Há momentos pela vida fora que nos marcam, mas uma entrevista para um emprego num Lar é algo que não conseguimos descrever por palavras, pelo misto de sensações e medo que nos causa.

Eu pensei nesse dia…meu Deus…isto é mesmo triste! Eu que até tenho “jeito” para velhinhos (pela experiência que tive com os avós), será que me vou adaptar a isto!

Olhei ao meu redor enquanto esperava e só via cadeiras de rodas, numa delas estava um idoso que me chamou atenção, acho que houve uma empatia de imediato pela cara de felicidade que tinha comparada com muitas que ali estavam, mas de repente ele começa…pêras, pêras, pêras…cintos, cintos, cintos… reinucos, reinucos, reinucos…sapatos, sapatos, sapatos…isto sucessivamente e num tom alto, tão alto que ecoava e entrava nos meus ouvidos sem querer sair. Pensei, isto é de loucos! O senhor não se cala, é preciso ter paciência! Olho para o lado e vejo uma senhora muito pequena, não me parecia muito idosa! Falava sozinha, perguntava e respondia, espectáculo digo eu! Não dizia nada com sentido e a palavra que mais se ouvia era…combinações, combinações! Imaginem a minha cara, já não eram só os cintos os sapatos agora também combinações! A cada momento tudo me parecia cada vez mais difícil ter que lidar com isto diariamente, comecei a sentir algum desconforto confesso, provocado por aquele cenário tão diferente e com uma visão diferente da que tinha dos meus avós.

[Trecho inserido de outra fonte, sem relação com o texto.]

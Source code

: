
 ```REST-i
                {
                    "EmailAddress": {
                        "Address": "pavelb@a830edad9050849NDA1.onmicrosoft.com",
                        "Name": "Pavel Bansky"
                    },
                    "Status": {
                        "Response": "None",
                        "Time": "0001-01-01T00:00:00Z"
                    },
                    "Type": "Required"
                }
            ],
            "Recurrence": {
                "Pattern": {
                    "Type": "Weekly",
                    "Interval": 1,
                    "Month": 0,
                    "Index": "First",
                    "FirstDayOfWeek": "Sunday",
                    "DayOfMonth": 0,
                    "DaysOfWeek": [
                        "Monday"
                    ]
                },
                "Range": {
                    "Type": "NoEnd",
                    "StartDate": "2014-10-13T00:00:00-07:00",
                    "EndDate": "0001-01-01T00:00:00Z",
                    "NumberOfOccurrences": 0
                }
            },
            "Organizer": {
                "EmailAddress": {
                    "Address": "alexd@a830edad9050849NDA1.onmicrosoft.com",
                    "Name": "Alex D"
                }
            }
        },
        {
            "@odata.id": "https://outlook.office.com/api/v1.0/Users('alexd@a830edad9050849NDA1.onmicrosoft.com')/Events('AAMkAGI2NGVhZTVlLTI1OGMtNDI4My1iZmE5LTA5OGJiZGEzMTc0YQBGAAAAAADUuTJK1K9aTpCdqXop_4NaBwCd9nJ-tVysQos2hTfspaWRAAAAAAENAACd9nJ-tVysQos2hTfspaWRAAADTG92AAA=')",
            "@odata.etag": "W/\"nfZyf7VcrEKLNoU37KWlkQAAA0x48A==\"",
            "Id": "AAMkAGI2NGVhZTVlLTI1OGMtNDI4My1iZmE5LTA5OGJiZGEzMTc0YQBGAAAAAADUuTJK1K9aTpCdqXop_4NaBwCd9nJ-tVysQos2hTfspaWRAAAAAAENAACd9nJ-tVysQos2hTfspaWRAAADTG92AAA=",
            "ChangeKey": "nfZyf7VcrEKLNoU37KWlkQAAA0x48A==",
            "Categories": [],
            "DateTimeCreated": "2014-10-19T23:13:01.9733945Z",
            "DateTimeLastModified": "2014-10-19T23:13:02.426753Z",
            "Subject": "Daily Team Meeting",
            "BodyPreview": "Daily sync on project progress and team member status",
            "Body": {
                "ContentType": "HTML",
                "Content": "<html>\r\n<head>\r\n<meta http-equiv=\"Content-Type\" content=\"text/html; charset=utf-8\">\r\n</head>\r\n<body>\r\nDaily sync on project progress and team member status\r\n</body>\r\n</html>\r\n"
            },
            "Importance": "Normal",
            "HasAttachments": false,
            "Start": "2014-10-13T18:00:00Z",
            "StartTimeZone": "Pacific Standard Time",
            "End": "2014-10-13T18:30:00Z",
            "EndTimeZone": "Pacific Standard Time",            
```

Passados alguns anos, escrevo com muito orgulho que a opinião de um Lar não é a que fica da primeira impressão…jamais! Um Lar é algo que se aprende a gostar, a conquistar diariamente, porque para as pessoas que lá vivem (idosos) esta é a sua própria casa, casa que não escolheram (pelo menos a maior parte) para passar os seus dias até ao final da sua vida.

Também eles de uma forma mais violenta tiveram um dia que encarar esta primeira vez, sabem eles como! Já alguém imaginou este dia na sua vida, se acontecer claro! O dia em que deixamos o nosso ambiente físico, o nosso espaço, os nossos objetos, a nossa comodidade, a nossa família, os nossos vizinhos…a nossa história até então!

Haverá muito para falar sobre isto nas próximas crónicas!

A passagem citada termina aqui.